Closed AvnerCohen closed 8 years ago
Is there a risk here of incorrectly classifying links to www.bit.ly
, etc. as unshortened as it doesn't exactly match the host in the whitelist?
I don't think so, See here, for example, I just tacked a www domain on a bitly url:
› curl -I -s "http://bit.ly/1PKenll" | grep Location
Location: http://www.israbirding.com/
ruby-2.1.2 in embiggen/ on use_set_check
› curl -I -s "http://www.bit.ly/1PKenll" | grep Location
Location: http://bit.ly/1PKenll
but regardless, I don't see a risky here, shorteners are trying to make things short, so a non used subdomain, that could be ignored, seems wasteful. if it's there, it's a mistake that can totally be ignored.
My view. It can also be implemented with a flag for "fuzzy" mode, but I doubt the added complexity worth it.
That's fair and shorteners do tell you exactly which URL to use so someone using www.t.co
and www.bit.ly
can be argued to be incorrect.
Discussing this with @mattmacleod, he suggested that the cost might be in the creation of the Regexp
s. If instead we did this once (instead of on every call to include?

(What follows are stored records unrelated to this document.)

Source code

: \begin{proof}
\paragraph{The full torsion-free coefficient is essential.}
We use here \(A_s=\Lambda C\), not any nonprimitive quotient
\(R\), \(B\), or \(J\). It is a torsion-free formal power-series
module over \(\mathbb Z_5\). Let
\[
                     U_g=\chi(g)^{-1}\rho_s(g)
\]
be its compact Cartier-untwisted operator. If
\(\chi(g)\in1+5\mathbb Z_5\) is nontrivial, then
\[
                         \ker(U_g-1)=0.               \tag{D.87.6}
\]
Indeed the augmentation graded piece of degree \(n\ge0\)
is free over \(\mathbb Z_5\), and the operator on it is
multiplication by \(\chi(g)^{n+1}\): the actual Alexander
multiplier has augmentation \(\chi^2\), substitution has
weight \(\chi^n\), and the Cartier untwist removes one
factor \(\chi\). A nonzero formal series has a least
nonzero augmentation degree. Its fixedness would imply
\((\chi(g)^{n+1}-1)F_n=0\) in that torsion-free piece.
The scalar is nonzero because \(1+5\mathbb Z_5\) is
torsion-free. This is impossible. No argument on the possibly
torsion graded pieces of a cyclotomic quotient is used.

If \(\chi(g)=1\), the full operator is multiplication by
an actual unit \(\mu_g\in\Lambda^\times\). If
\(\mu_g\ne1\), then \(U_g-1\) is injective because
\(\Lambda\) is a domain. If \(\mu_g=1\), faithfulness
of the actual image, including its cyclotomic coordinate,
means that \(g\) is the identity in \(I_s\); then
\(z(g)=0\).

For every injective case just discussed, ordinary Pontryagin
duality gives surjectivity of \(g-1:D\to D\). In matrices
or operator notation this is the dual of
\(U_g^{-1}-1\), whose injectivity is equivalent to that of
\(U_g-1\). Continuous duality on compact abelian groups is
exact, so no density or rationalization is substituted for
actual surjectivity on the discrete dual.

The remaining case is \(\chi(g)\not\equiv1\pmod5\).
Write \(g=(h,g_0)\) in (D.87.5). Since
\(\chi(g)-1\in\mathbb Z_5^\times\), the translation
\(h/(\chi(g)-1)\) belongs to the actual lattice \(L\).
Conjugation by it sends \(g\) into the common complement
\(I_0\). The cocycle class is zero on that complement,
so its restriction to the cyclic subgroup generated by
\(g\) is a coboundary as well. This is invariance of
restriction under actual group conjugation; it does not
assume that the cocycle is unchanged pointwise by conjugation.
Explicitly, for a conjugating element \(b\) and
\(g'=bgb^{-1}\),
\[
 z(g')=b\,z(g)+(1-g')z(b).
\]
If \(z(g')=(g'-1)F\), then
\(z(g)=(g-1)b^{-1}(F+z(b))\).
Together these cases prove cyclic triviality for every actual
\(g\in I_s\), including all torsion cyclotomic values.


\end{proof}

), we see similar speed-ups.
Can you see if the following is faster for you?
require 'forwardable'
require 'set'
module Embiggen
class ShortenerList
extend Forwardable
include Enumerable
attr_reader :domains
def initialize(domains)
@domains = Set.new(domains.map { |domain| host_pattern(domain) })
end
def include?(uri)
domains.any? { |domain| uri.host =~ domain }
end
def +(other)
self.class.new(domains + other)
end
def <<(domain)
domains << host_pattern(domain)
self
end
def delete(domain)
domains.delete(host_pattern(domain))
end
def_delegators :domains, :size, :empty?, :each
def host_pattern(domain)
/\b#{domain}\z/i
end
end
end
Ideally this gives us both a speed-up and means we can add this spec:
it 'returns true if a URL host without a subdomain is on the whitelist' do
list = described_class.new(%w(bit.ly))
expect(list).to include(URI('http://www.bit.ly/foo'))
end
@mudge Using this approach works, and defiantly helps speed up things:
› for i in {1..5}; do bundle exec rspec | grep Finished ; done | cut -d" " -f 3
0.0607
0.06928
0.06216
0.06402
0.06059
That being said, we are still in a O(N) solution, looping through all entries and not taking advantage of Set so much.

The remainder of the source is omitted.